→ **Task instructions**:
Select every line containing the word "term" from the material, and copy those lines.

→ **Data**:
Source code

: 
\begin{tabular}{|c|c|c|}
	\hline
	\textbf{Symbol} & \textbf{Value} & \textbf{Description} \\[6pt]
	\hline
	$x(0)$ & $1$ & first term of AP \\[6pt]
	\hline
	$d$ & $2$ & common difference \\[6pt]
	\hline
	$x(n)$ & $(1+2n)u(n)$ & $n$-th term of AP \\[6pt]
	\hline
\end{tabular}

→ **Task solution**:
	$x(0)$ & $1$ & first term of AP \\[6pt]
	$x(n)$ & $(1+2n)u(n)$ & $n$-th term of AP \\[6pt]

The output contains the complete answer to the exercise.